Event Master of Ceremonies and Council Chairman Dustin Johansen, senior vice president in the Livestock Division of Farm Journal, described the honorees as two of the region’s leading champions for agriculture in separate but very key areas in our region. “These individuals have had a positive and lasting effect on our community,” he said. “They are strong examples of what a leader can accomplish.”
Dr. Vanier is the director of the National Agricultural Biosecurity Center at Kansas State University. Her career span includes stints with the Animal Health Institute in Washington, D.C.; USDA’s Food Safety and Inspection Service; K-State’s Department of Animal Sciences and Industry; Kansas Agricultural Alliance; and has been involved in veterinary pharmaceutical and food safety initiatives and oversight.
In 2003, Dr. Vanier joined NABC, then moved to NBAF’s Program Executive Office as director of Strategic Partnership Development. In 2019 she returned to NABC as its director. Prior to be her being honored at the Dillingham Award luncheon, last week, Dr. Vanier remarked that she was very surprised that the Council had selected her. “It is a tremendous honor for me,” she said, “especially after seeing the list of past honorees.”
In her acceptance remarks, Dr. Vanier noted that NABC is an integral part of the Midwest’s expanding animal health corridor. NABC contributes to and accesses a vast network of interdisciplinary research and resources in areas such as animal diseases, foodborne pathogens, plant infectious agents, emergency management, and environmental systems changes impacting agriculture, food and One Health.
In his career as a farmer along with his involvement in regional and national agriculture affairs and legislation, Blake Hurst has become a well-known personality. His perspectives and opinions about agriculture have appeared in national media, in particular in the Op-Ed section of the Wall Street Journal. In his service to the ag industry as president of the Missouri Farm Bureau, a board member of AFBF, he spearheaded the passage of initiatives such as 2014 Missouri Amendment 1, The Missouri Farming Rights Amendment; 2019 SB 391, Standardizing The Regulation of CAFOs; 2020 Missouri Amendment 3, Cleaner Missouri.
Hurst considers the major focus of his career to have been the defense of technology and trade as not only necessary for farmers but beneficial to everyone else as well. Farmers’ income depend upon both trade and the ability to apply science to the production of food and fiber, but so do the diets of billions of people. “Without modern technology, we farmers can’t feed the world,” Hurst said. He is also proud of the role Missouri farmers played in passing NAFTA and helping consumers better understand and accept GMOs.
On hand for awards ceremony, which was sponsored by John Deere, were several past recipients of the Jay B. Dillingham Award for Agricultural Leadership and Excellence.
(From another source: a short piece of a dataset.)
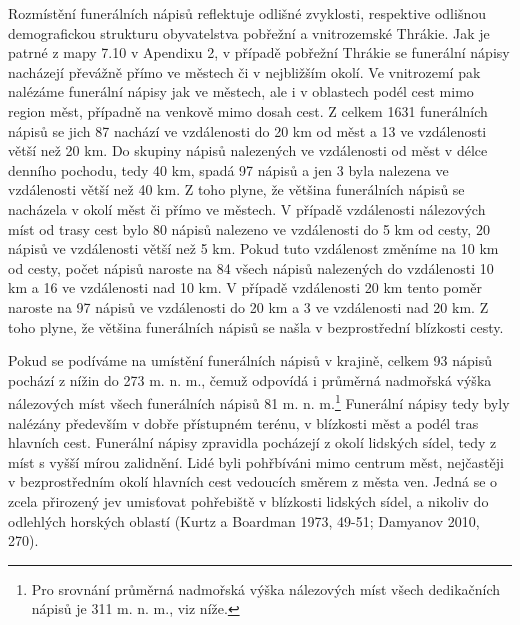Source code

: Rozmístění funerálních nápisů reflektuje odlišné zvyklosti, respektive odlišnou demografickou strukturu obyvatelstva pobřežní a vnitrozemské Thrákie. Jak je patrné z mapy 7.10 v Apendixu 2, v případě pobřežní Thrákie se funerální nápisy nacházejí převážně přímo ve městech či v nejbližším okolí. Ve vnitrozemí pak nalézáme funerální nápisy jak ve městech, ale i v oblastech podél cest mimo region měst, případně na venkově mimo dosah cest. Z celkem 1631 funerálních nápisů se jich 87  nachází ve vzdálenosti do 20 km od měst a 13  ve vzdálenosti větší než 20 km. Do skupiny nápisů nalezených ve vzdálenosti od měst v délce denního pochodu, tedy 40 km, spadá 97  nápisů a jen 3  byla nalezena ve vzdálenosti větší než 40 km. Z toho plyne, že většina funerálních nápisů se nacházela v okolí měst či přímo ve městech. V případě vzdálenosti nálezových míst od trasy cest bylo 80  nápisů nalezeno ve vzdálenosti do 5 km od cesty, 20  nápisů ve vzdálenosti větší než 5 km. Pokud tuto vzdálenost změníme na 10 km od cesty, počet nápisů naroste na 84  všech nápisů nalezených do vzdálenosti 10 km a 16  ve vzdálenosti nad 10 km. V případě vzdálenosti 20 km tento poměr naroste na 97  nápisů ve vzdálenosti do 20 km a 3  ve vzdálenosti nad 20 km. Z toho plyne, že většina funerálních nápisů se našla v bezprostřední blízkosti cesty.

Pokud se podíváme na umístění funerálních nápisů v krajině, celkem 93  nápisů pochází z nížin do 273 m. n. m., čemuž odpovídá i průměrná nadmořská výška nálezových míst všech funerálních nápisů 81 m. n. m.\footnote{Pro srovnání průměrná nadmořská výška nálezových míst všech dedikačních nápisů je 311 m. n. m., viz níže.} Funerální nápisy tedy byly nalézány především v dobře přístupném terénu, v blízkosti měst a podél tras hlavních cest. Funerální nápisy zpravidla pocházejí z okolí lidských sídel, tedy z míst s vyšší mírou zalidnění. Lidé byli pohřbíváni mimo centrum měst, nejčastěji v bezprostředním okolí hlavních cest vedoucích směrem z města ven. Jedná se o zcela přirozený jev umisťovat pohřebiště v blízkosti lidských sídel, a nikoliv do odlehlých horských oblastí (Kurtz a Boardman 1973, 49-51; Damyanov 2010, 270).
Gina Bowman, founder of the Agricultural Business Council
Harry Cleberg, retired president of Farmland Industries
Bill Jackson, AGRIServices of Brunswick-retired
Glen Klippenstein, Klippenstein Family Farm
Dee Likes, retired CEO of the Kansas Livestock Association
Ken McCauley, K & M Farms and past president, National Corn Growers Association
Diane Olson, retired director of education at the Missouri Farm Bureau
Dr. Ralph Richardson, retired CEO of the Kansas State-Olathe Campus
Tom Waters, chairman of the Missouri Levee and Drainage District Association and Chairman of the Missouri Highways and Transportation Commission
Additionally, Kansas Secretary of Agriculture Mike Beam attended the event. Dr. Stephen Higgs, director of K-State’s Biosecurity Research Institute, introduced Dr. Vanier. Julie Hurst introduced her husband Blake.
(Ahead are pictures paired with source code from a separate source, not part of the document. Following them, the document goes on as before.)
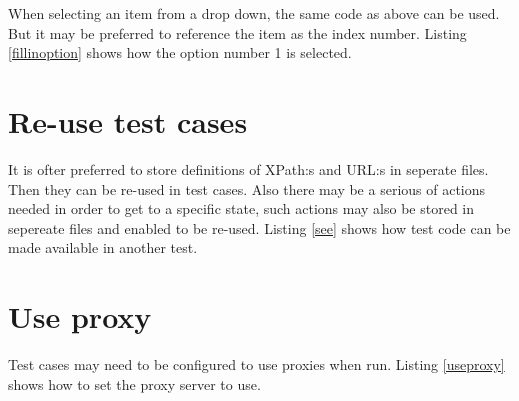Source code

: \documentclass[a4paper,11pt]{kth-mag}
\begin{document}
\lstset{basicstyle=\footnotesize, caption=Fill in text field in formular with unique string of specific length and start, label=fillinuniquelengthstart, numbers=left, frame=single, captionpos=b, breaklines=true}


When selecting an item from a drop down, the same code as above can be used. But it may be preferred to reference the item as the index number. Listing \ref{fillinoption} shows how the option number 1 is selected.

\lstset{basicstyle=\footnotesize, caption=Fill in option by index number, label=fillinoption, numbers=left, frame=single, captionpos=b, breaklines=true}


\section{Re-use test cases}
It is ofter preferred to store definitions of XPath:s and URL:s in seperate files. Then they can be re-used in test cases. Also there may be a serious of actions needed in order to get to a specific state, such actions may also be stored in sepereate files and enabled to be re-used. Listing \ref{see} shows how test code can be made available in another test.

\lstset{basicstyle=\footnotesize, caption=See statement, label=see, numbers=left, frame=single, captionpos=b, breaklines=true}


\section{Use proxy}
Test cases may need to be configured to use proxies when run. Listing \ref{useproxy} shows how to set the proxy server to use.

\lstset{basicstyle=\footnotesize, caption=Use proxy statement, label=useproxy, numbers=left, frame=single, captionpos=b, breaklines=true}

\end{document}
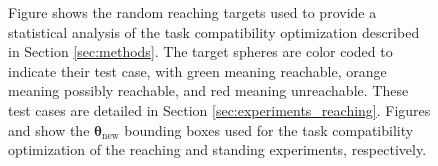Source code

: \documentclass[12pt,a4paper,twoside]{article}
\newcommand{\bs}[1]{\boldsymbol{#1}}
\newcommand{\obj}{\bs{\theta}}
\begin{document}
\begin{figure}[!h]
	\begin{minipage}[c]{0.6\textwidth}
	\centering
  	\end{minipage}\hfill
  \begin{minipage}[c]{0.37\textwidth}
      \setlength{\belowcaptionskip}{-12pt}
    \caption{Figure \protect{} shows the random reaching targets used to provide a statistical analysis of the task compatibility optimization described in Section \ref{sec:methods}. The target spheres are color coded to indicate their test case, with green meaning reachable, orange meaning possibly reachable, and red meaning unreachable. These test cases are detailed in Section \ref{sec:experiments_reaching}. Figures \protect{} and \protect{} show the $\obj_{\text{new}}$ bounding boxes used for the task compatibility optimization of the reaching and standing experiments, respectively.}
    \label{fig:experiments_figures}
  \end{minipage}
\end{figure}
\end{document}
As has become customary at this awards gathering, John Dillingham, the son of the elder Jay B. Dillingham, provided remarks on behalf of the family. The younger Dillingham offered a dramatic perspective on the impact Kansas and Missouri agriculture has had globally: “Every single person on the face of the earth is a potential client of the farmers, livestock producers, processors, transporters et al in our region.”